Holding: The Court held that, on the facts alleged, the railroad and worker were not engaged in interstate commerce so the federal employers’ liability law did not apply, and Washington’s workers’ compensation law instead bars a common-law suit.

Real World Impact:
  • Bars federal FELA claims when workers are on unfinished, non-operational interstate structures.
  • Requires injured railroad laborers in similar situations to seek recovery under state workers’ compensation.
  • Affirms that general interstate business does not prevent state workers’ compensation from applying.
Topics: railroad workplace injury, workers' compensation, interstate commerce, federal employers' liability law

Summary

Background

A laborer named Raymond sued a railroad company after a pick he used struck a charge of dynamite left in a tunnel being cut through a Washington mountain. Raymond alleged he was injured by the explosion while working for the railroad, which was shortening its main line between Chicago and Seattle. The railroad denied the federal claim, saying the tunnel was not yet in use for interstate commerce, and it said Washington’s workers’ compensation law applied because the company had complied with that law.

Reasoning

The key question was whether the federal employers’ liability law applied, or whether state law controlled. The Court said that, on the facts alleged, the tunnel work was not an active part of interstate commerce and therefore the federal law did not provide a claim.
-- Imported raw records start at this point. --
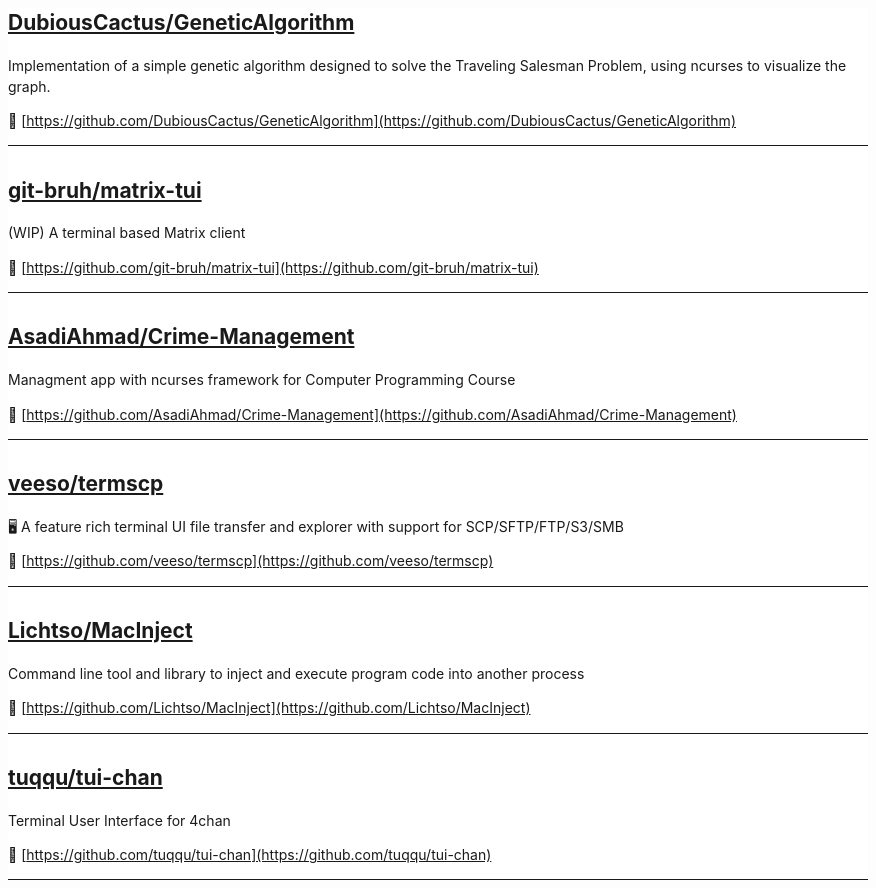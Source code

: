 
## [DubiousCactus/GeneticAlgorithm](https://github.com/DubiousCactus/GeneticAlgorithm)

Implementation of a simple genetic algorithm designed to solve the Traveling Salesman Problem, using ncurses to visualize the graph.

🔗 [https://github.com/DubiousCactus/GeneticAlgorithm](https://github.com/DubiousCactus/GeneticAlgorithm)

---

## [git-bruh/matrix-tui](https://github.com/git-bruh/matrix-tui)

(WIP) A terminal based Matrix client

🔗 [https://github.com/git-bruh/matrix-tui](https://github.com/git-bruh/matrix-tui)

---

## [AsadiAhmad/Crime-Management](https://github.com/AsadiAhmad/Crime-Management)

Managment app with ncurses framework for Computer Programming Course

🔗 [https://github.com/AsadiAhmad/Crime-Management](https://github.com/AsadiAhmad/Crime-Management)

---

## [veeso/termscp](https://github.com/veeso/termscp)

🖥  A feature rich terminal UI file transfer and explorer with support for SCP/SFTP/FTP/S3/SMB

🔗 [https://github.com/veeso/termscp](https://github.com/veeso/termscp)

---

## [Lichtso/MacInject](https://github.com/Lichtso/MacInject)

Command line tool and library to inject and execute program code into another process

🔗 [https://github.com/Lichtso/MacInject](https://github.com/Lichtso/MacInject)

---

## [tuqqu/tui-chan](https://github.com/tuqqu/tui-chan)

Terminal User Interface for 4chan

🔗 [https://github.com/tuqqu/tui-chan](https://github.com/tuqqu/tui-chan)

---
The Court also explained that if the complaint were treated as a common-law negligence case, the state workers’ compensation law—held constitutional in a companion decision that day—would prevent a common-law recovery. The Court noted that merely being generally engaged in interstate business did not stop the state compensation law from operating.

Real world impact

The decision affirms the lower court’s dismissal and means similar injured workers at unfinished or nonoperational sites must rely on state workers’ compensation systems rather than the federal employers’ liability law. Employers who follow state compensation rules can avoid common-law negligence suits in these circumstances.